Task instructions » Extract the lines that carry the string "each" from the listing.
[Source data]
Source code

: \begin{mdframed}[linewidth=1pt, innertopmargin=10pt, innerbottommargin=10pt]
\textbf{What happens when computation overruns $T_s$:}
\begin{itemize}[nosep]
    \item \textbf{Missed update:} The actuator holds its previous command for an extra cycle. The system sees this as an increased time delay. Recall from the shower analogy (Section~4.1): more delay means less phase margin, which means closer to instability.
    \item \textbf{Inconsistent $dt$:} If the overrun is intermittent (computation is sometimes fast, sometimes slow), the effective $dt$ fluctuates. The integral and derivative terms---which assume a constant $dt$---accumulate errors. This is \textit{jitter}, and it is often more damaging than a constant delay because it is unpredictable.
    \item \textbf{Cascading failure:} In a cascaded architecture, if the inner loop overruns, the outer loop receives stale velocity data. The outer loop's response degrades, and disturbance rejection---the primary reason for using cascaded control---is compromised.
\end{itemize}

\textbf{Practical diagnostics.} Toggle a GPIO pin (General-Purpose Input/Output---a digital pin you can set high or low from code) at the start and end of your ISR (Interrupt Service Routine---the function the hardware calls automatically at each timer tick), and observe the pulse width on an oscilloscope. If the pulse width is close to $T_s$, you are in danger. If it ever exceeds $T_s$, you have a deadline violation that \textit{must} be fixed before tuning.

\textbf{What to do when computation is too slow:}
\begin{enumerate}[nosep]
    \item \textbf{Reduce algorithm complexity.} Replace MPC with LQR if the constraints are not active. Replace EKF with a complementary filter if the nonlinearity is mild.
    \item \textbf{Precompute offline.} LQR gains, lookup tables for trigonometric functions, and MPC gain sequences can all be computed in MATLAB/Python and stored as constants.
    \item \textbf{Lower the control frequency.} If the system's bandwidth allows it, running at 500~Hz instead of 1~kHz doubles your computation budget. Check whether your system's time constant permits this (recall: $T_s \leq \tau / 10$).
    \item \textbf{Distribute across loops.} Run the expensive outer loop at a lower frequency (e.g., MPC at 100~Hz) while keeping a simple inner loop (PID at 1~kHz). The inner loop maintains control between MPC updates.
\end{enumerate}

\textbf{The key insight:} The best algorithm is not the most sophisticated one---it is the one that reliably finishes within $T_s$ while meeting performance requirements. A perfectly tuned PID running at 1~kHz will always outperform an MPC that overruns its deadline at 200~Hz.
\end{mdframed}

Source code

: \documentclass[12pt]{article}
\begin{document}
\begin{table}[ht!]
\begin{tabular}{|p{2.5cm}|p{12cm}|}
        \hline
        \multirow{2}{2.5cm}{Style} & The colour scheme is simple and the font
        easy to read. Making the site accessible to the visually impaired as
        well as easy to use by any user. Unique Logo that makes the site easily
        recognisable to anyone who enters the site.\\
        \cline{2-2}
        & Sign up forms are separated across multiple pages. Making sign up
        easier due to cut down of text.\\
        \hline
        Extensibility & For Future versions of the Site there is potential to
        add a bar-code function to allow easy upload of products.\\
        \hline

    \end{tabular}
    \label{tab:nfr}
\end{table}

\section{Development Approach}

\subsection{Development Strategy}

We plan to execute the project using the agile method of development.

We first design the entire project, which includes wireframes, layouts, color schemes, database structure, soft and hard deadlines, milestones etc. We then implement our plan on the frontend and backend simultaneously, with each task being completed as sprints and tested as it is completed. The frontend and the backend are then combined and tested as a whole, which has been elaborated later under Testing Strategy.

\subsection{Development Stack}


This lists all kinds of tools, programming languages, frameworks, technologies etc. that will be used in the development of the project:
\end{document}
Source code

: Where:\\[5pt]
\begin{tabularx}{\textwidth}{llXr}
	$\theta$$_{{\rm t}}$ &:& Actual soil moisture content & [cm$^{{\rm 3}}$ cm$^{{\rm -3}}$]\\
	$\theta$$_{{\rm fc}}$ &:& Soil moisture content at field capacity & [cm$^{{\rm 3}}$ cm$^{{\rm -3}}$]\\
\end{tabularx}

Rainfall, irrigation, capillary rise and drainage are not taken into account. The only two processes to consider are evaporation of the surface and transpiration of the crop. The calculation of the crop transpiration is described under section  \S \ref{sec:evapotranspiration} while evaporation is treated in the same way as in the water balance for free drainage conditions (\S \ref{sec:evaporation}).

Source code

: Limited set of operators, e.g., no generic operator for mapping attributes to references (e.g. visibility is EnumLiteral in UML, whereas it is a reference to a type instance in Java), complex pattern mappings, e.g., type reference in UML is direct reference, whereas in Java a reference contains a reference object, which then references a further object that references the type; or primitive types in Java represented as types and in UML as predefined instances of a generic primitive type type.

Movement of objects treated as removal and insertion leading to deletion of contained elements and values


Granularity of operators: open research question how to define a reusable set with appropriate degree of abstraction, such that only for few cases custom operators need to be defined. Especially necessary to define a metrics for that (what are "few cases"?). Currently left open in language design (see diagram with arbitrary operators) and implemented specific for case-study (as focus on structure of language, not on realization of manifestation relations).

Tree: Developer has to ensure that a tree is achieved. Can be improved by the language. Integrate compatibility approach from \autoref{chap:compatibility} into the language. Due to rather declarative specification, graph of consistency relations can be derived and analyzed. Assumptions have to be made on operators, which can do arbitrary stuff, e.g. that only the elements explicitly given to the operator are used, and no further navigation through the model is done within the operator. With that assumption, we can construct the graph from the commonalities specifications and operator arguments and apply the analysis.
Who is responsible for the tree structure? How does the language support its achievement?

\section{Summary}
[/Source data]
Exercise solution »
\textbf{Practical diagnostics.} Toggle a GPIO pin (General-Purpose Input/Output---a digital pin you can set high or low from code) at the start and end of your ISR (Interrupt Service Routine---the function the hardware calls automatically at each timer tick), and observe the pulse width on an oscilloscope. If the pulse width is close to $T_s$, you are in danger. If it ever exceeds $T_s$, you have a deadline violation that \textit{must} be fixed before tuning.
We first design the entire project, which includes wireframes, layouts, color schemes, database structure, soft and hard deadlines, milestones etc. We then implement our plan on the frontend and backend simultaneously, with each task being completed as sprints and tested as it is completed. The frontend and the backend are then combined and tested as a whole, which has been elaborated later under Testing Strategy.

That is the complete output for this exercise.